The reply to the records below should contain exactly the lines from the line with "1. Make ready 1/3 cup sesame seeds" through the line with "1. Take 1 teaspoon salt", and nothing besides.

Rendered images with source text
--- START ---

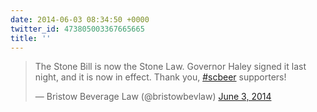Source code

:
 ```yaml
---
date: 2014-06-03 08:34:50 +0000
twitter_id: 473805003367665665
title: ''
---
```


<blockquote class="twitter-tweet"><p lang="en" dir="ltr">The Stone Bill is now the Stone Law. Governor Haley signed it last night, and it is now in effect. Thank you, <a href="https://twitter.com/hashtag/scbeer?src=hash&amp;ref_src=twsrc%5Etfw">#scbeer</a> supporters!</p>&mdash; Bristow Beverage Law (@bristowbevlaw) <a href="https://twitter.com/bristowbevlaw/status/473786229121896448?ref_src=twsrc%5Etfw">June 3, 2014</a></blockquote>
<script async src="https://platform.twitter.com/widgets.js" charset="utf-8"></script>
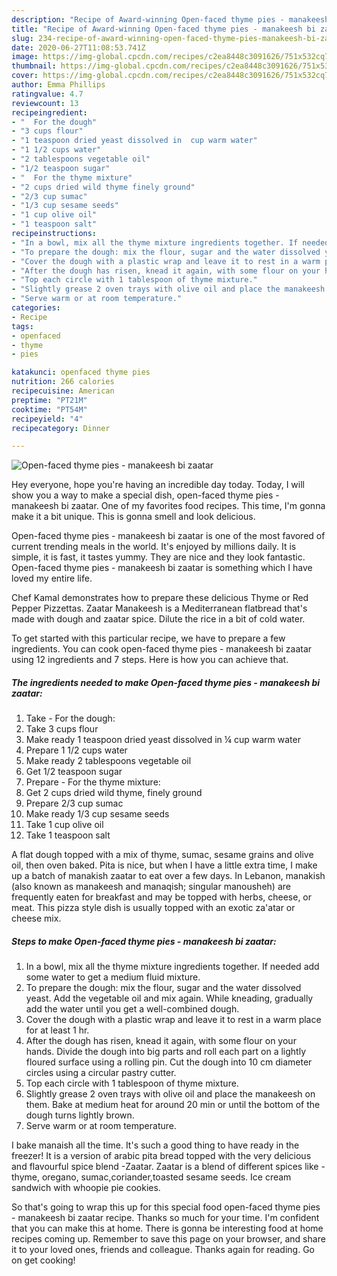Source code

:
 ```yaml
---
description: "Recipe of Award-winning Open-faced thyme pies - manakeesh bi zaatar"
title: "Recipe of Award-winning Open-faced thyme pies - manakeesh bi zaatar"
slug: 234-recipe-of-award-winning-open-faced-thyme-pies-manakeesh-bi-zaatar
date: 2020-06-27T11:08:53.741Z
image: https://img-global.cpcdn.com/recipes/c2ea8448c3091626/751x532cq70/open-faced-thyme-pies-manakeesh-bi-zaatar-recipe-main-photo.jpg
thumbnail: https://img-global.cpcdn.com/recipes/c2ea8448c3091626/751x532cq70/open-faced-thyme-pies-manakeesh-bi-zaatar-recipe-main-photo.jpg
cover: https://img-global.cpcdn.com/recipes/c2ea8448c3091626/751x532cq70/open-faced-thyme-pies-manakeesh-bi-zaatar-recipe-main-photo.jpg
author: Emma Phillips
ratingvalue: 4.7
reviewcount: 13
recipeingredient:
- "  For the dough"
- "3 cups flour"
- "1 teaspoon dried yeast dissolved in  cup warm water"
- "1 1/2 cups water"
- "2 tablespoons vegetable oil"
- "1/2 teaspoon sugar"
- "  For the thyme mixture"
- "2 cups dried wild thyme finely ground"
- "2/3 cup sumac"
- "1/3 cup sesame seeds"
- "1 cup olive oil"
- "1 teaspoon salt"
recipeinstructions:
- "In a bowl, mix all the thyme mixture ingredients together. If needed add some water to get a medium fluid mixture."
- "To prepare the dough: mix the flour, sugar and the water dissolved yeast. Add the vegetable oil and mix again. While kneading, gradually add the water until you get a well-combined dough."
- "Cover the dough with a plastic wrap and leave it to rest in a warm place for at least 1 hr."
- "After the dough has risen, knead it again, with some flour on your hands. Divide the dough into big parts and roll each part on a lightly floured surface using a rolling pin. Cut the dough into 10 cm diameter circles using a circular pastry cutter."
- "Top each circle with 1 tablespoon of thyme mixture."
- "Slightly grease 2 oven trays with olive oil and place the manakeesh on them. Bake at medium heat for around 20 min or until the bottom of the dough turns lightly brown."
- "Serve warm or at room temperature."
categories:
- Recipe
tags:
- openfaced
- thyme
- pies

katakunci: openfaced thyme pies 
nutrition: 266 calories
recipecuisine: American
preptime: "PT21M"
cooktime: "PT54M"
recipeyield: "4"
recipecategory: Dinner

---
```



![Open-faced thyme pies - manakeesh bi zaatar](https://img-global.cpcdn.com/recipes/c2ea8448c3091626/751x532cq70/open-faced-thyme-pies-manakeesh-bi-zaatar-recipe-main-photo.jpg)

Hey everyone, hope you're having an incredible day today. Today, I will show you a way to make a special dish, open-faced thyme pies - manakeesh bi zaatar. One of my favorites food recipes. This time, I'm gonna make it a bit unique. This is gonna smell and look delicious.

Open-faced thyme pies - manakeesh bi zaatar is one of the most favored of current trending meals in the world. It's enjoyed by millions daily. It is simple, it is fast, it tastes yummy. They are nice and they look fantastic. Open-faced thyme pies - manakeesh bi zaatar is something which I have loved my entire life.

Chef Kamal demonstrates how to prepare these delicious Thyme or Red Pepper Pizzettas. Zaatar Manakeesh is a Mediterranean flatbread that&#39;s made with dough and zaatar spice. Dilute the rice in a bit of cold water.


To get started with this particular recipe, we have to prepare a few ingredients. You can cook open-faced thyme pies - manakeesh bi zaatar using 12 ingredients and 7 steps. Here is how you can achieve that.

<!--inarticleads1-->

##### The ingredients needed to make Open-faced thyme pies - manakeesh bi zaatar:

1. Take  - For the dough:
1. Take 3 cups flour
1. Make ready 1 teaspoon dried yeast dissolved in ¼ cup warm water
1. Prepare 1 1/2 cups water
1. Make ready 2 tablespoons vegetable oil
1. Get 1/2 teaspoon sugar
1. Prepare  - For the thyme mixture:
1. Get 2 cups dried wild thyme, finely ground
1. Prepare 2/3 cup sumac
1. Make ready 1/3 cup sesame seeds
1. Take 1 cup olive oil
1. Take 1 teaspoon salt


A flat dough topped with a mix of thyme, sumac, sesame grains and olive oil, then oven baked. Pita is nice, but when I have a little extra time, I make up a batch of manakish zaatar to eat over a few days. In Lebanon, manakish (also known as manakeesh and manaqish; singular manousheh) are frequently eaten for breakfast and may be topped with herbs, cheese, or meat. This pizza style dish is usually topped with an exotic za&#39;atar or cheese mix. 

<!--inarticleads2-->

##### Steps to make Open-faced thyme pies - manakeesh bi zaatar:

1. In a bowl, mix all the thyme mixture ingredients together. If needed add some water to get a medium fluid mixture.
1. To prepare the dough: mix the flour, sugar and the water dissolved yeast. Add the vegetable oil and mix again. While kneading, gradually add the water until you get a well-combined dough.
1. Cover the dough with a plastic wrap and leave it to rest in a warm place for at least 1 hr.
1. After the dough has risen, knead it again, with some flour on your hands. Divide the dough into big parts and roll each part on a lightly floured surface using a rolling pin. Cut the dough into 10 cm diameter circles using a circular pastry cutter.
1. Top each circle with 1 tablespoon of thyme mixture.
1. Slightly grease 2 oven trays with olive oil and place the manakeesh on them. Bake at medium heat for around 20 min or until the bottom of the dough turns lightly brown.
1. Serve warm or at room temperature.


I bake manaish all the time. It&#39;s such a good thing to have ready in the freezer! It is a version of arabic pita bread topped with the very delicious and flavourful spice blend -Zaatar. Zaatar is a blend of different spices like -thyme, oregano, sumac,coriander,toasted sesame seeds. Ice cream sandwich with whoopie pie cookies. 

So that's going to wrap this up for this special food open-faced thyme pies - manakeesh bi zaatar recipe. Thanks so much for your time. I'm confident that you can make this at home. There is gonna be interesting food at home recipes coming up. Remember to save this page on your browser, and share it to your loved ones, friends and colleague. Thanks again for reading. Go on get cooking!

--- END ---

Output of the exercise:
1. Make ready 1/3 cup sesame seeds
1. Take 1 cup olive oil
1. Take 1 teaspoon salt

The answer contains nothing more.